I'm currently trying to process my paired-end demultiplexed MiSeq libraries (primers 341F & 785R, targeting the V3-V4 16S region) with DADA2 and I've been getting low frequency count - I've started with 11,077,765 sequences but obtained 740,243 sequences after DADA2 (~7%). My quality plots are shown below:
Thanks for the details about your issue!
You're right that the output does seem rather low but this just may be the nature of your data and DADA2 is doing it's job properly.
With the 785R, 341F primers we're expecting an amplicon size of ~ 444bp (785-341) so with 2x300 read cycle you should have an overlap of roughly 600-444= 156bp. So we want to make sure our truncating length doesn't go over 156 - (20 bp minimum overlap required + 20 bp natural variation to be safe) = 116 bp. So based on that calculation I would say both your scenarios are logical with their truncating parameters. What I suspect is happening however is that the the quality of your reverse reads are dropping low enough for dada2 to drop them due to low quality. This makes sense considering your second attempt kept more of the 3' tail of the reverse reads which allowed more poor quality reads, so more likely for a read to be dropped.

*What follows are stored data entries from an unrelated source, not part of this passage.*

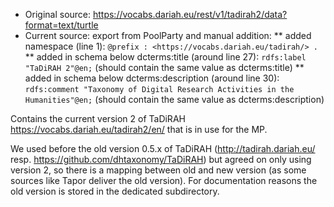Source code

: * Original source: https://vocabs.dariah.eu/rest/v1/tadirah2/data?format=text/turtle
* Current source: export from PoolParty and manual addition:
** added namespace (line 1): `@prefix : <https://vocabs.dariah.eu/tadirah/> .`
** added in schema below dcterms:title (around line 27): `rdfs:label "TaDiRAH 2"@en;` (should contain the same value as dcterms:title)
** added in schema below dcterms:description (around line 30): `rdfs:comment "Taxonomy of Digital Research Activities in the Humanities"@en;` (should contain the same value as dcterms:description)

Contains the current version 2 of TaDiRAH https://vocabs.dariah.eu/tadirah2/en/ that is in use for the MP.

We used before the old version 0.5.x of TaDiRAH (http://tadirah.dariah.eu/ resp. https://github.com/dhtaxonomy/TaDiRAH) but agreed on only using version 2, so there is a mapping between old and new version (as some sources like Tapor deliver the old version). For documentation reasons the old version is stored in the dedicated subdirectory.
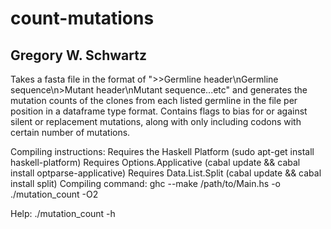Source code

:# count-mutations

## Gregory W. Schwartz

Takes a fasta file in the format of ">>Germline header\nGermline
sequence\n>Mutant header\nMutant sequence...etc" and generates the
mutation counts of the clones from each listed germline in the file per
position in a dataframe type format. Contains flags to bias for or
against silent or replacement mutations, along with only including
codons with certain number of mutations.

Compiling instructions:
Requires the Haskell Platform (sudo apt-get install haskell-platform)
Requires Options.Applicative (cabal update && cabal install
optparse-applicative)
Requires Data.List.Split (cabal update && cabal install split)
Compiling command: ghc --make /path/to/Main.hs -o ./mutation_count -O2

Help: ./mutation_count -h
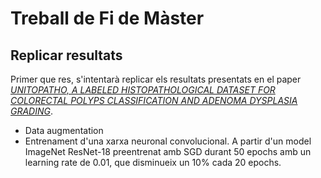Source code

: # Treball de Fi de Màster

## Replicar resultats
Primer que res, s'intentarà replicar els resultats presentats
en el paper _[UNITOPATHO, A LABELED HISTOPATHOLOGICAL DATASET FOR COLORECTAL POLYPS CLASSIFICATION AND ADENOMA DYSPLASIA GRADING](https://ieeexplore.ieee.org/document/9506198)_.
- Data augmentation
- Entrenament d'una xarxa neuronal convolucional. A partir d'un model ImageNet ResNet-18 preentrenat amb SGD durant 50 epochs amb un learning rate de 0.01, que disminueix un 10% cada 20 epochs.


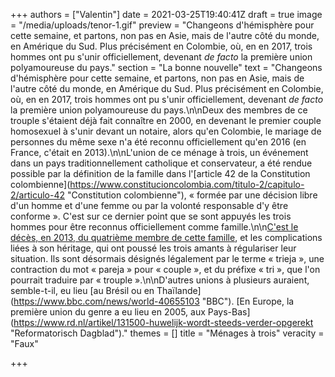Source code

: +++
authors = ["Valentin"]
date = 2021-03-25T19:40:41Z
draft = true
image = "/media/uploads/tenor-1.gif"
preview = "Changeons d'hémisphère pour cette semaine, et partons, non pas en Asie, mais de l'autre côté du monde, en Amérique du Sud. Plus précisément en Colombie, où, en en 2017, trois hommes ont pu s'unir officiellement, devenant _de facto_ la première union polyamoureuse du pays."
section = "La bonne nouvelle"
text = "Changeons d'hémisphère pour cette semaine, et partons, non pas en Asie, mais de l'autre côté du monde, en Amérique du Sud. Plus précisément en Colombie, où, en en 2017, trois hommes ont pu s'unir officiellement, devenant _de facto_ la première union polyamoureuse du pays.\n\nDeux des membres de ce trouple s'étaient déjà fait connaître en 2000, en devenant le premier couple homosexuel à s'unir devant un notaire, alors qu'en Colombie, le mariage de personnes du même sexe n'a été reconnu officiellement qu'en 2016 (en France, c'était en 2013).\n\nL'union de ce ménage à trois, un événement dans un pays traditionnellement catholique et conservateur, a été rendue possible par la définition de la famille dans l'[article 42 de la Constitution colombienne](https://www.constitucioncolombia.com/titulo-2/capitulo-2/articulo-42 \"Constitution colombienne\"), « formée par une décision libre d'un homme et d'une femme ou par la volonté responsable d'y être conforme ». C'est sur ce dernier point que se sont appuyés les trois hommes pour être reconnus officiellement comme famille.\n\n[C'est le décès, en 2013, du quatrième membre de cette famille](), et les complications liées à son héritage, qui ont poussé les trois amants à régulariser leur situation. Ils sont désormais désignés légalement par le terme « trieja », une contraction du mot « pareja » pour « couple », et du préfixe « tri », que l'on pourrait traduire par « trouple ».\n\nD'autres unions à plusieurs auraient, semble-t-il, eu lieu [au Brésil ou en Thaïlande](https://www.bbc.com/news/world-40655103 \"BBC\"). [En Europe, la première union du genre a eu lieu en 2005, aux Pays-Bas](https://www.rd.nl/artikel/131500-huwelijk-wordt-steeds-verder-opgerekt \"Reformatorisch Dagblad\")."
themes = []
title = "Ménages à trois"
veracity = "Faux"

+++
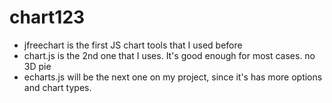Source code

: # chart123
- jfreechart is the first JS chart tools that I used before
- chart.js is the 2nd one that I uses. It's good enough for most cases. no 3D pie
- echarts.js will be the next one on my project, since it's has more options and chart types.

Can you share the result of your denoising-stats.qza? This should tell us a bit more about what is happening.
An easy solution would be to discard the reverse reads and just denoise the forward reads since they are in pretty good shape, this should yield much higher reads though at the cost of shorter reads.
Thank you so much @Mehrbod_Estaki for your help and detailed explanations!
Please find attached my denoising stats for the first run (p-trim-left-f 23, p-trim-left-r 40, p-trunc-len-f 300, p-trunc-len-r 193): denoising-stats.qzv (1.2 MB)
And for the second run (p-trim-left-f 22, p-trim left-r 39, p-trunc-len-f 300, p-trunc-len-r 276): denoising-stats2.qzv (1.2 MB)
I've actually underwent a third attempt running DADA2, but ended up with 17,801 sequences! The parameters for the run were set to:
If the quality of my reverse reads are too low, I will follow your suggestion in only denoising my forward reads and continue my analysis as single-ended data.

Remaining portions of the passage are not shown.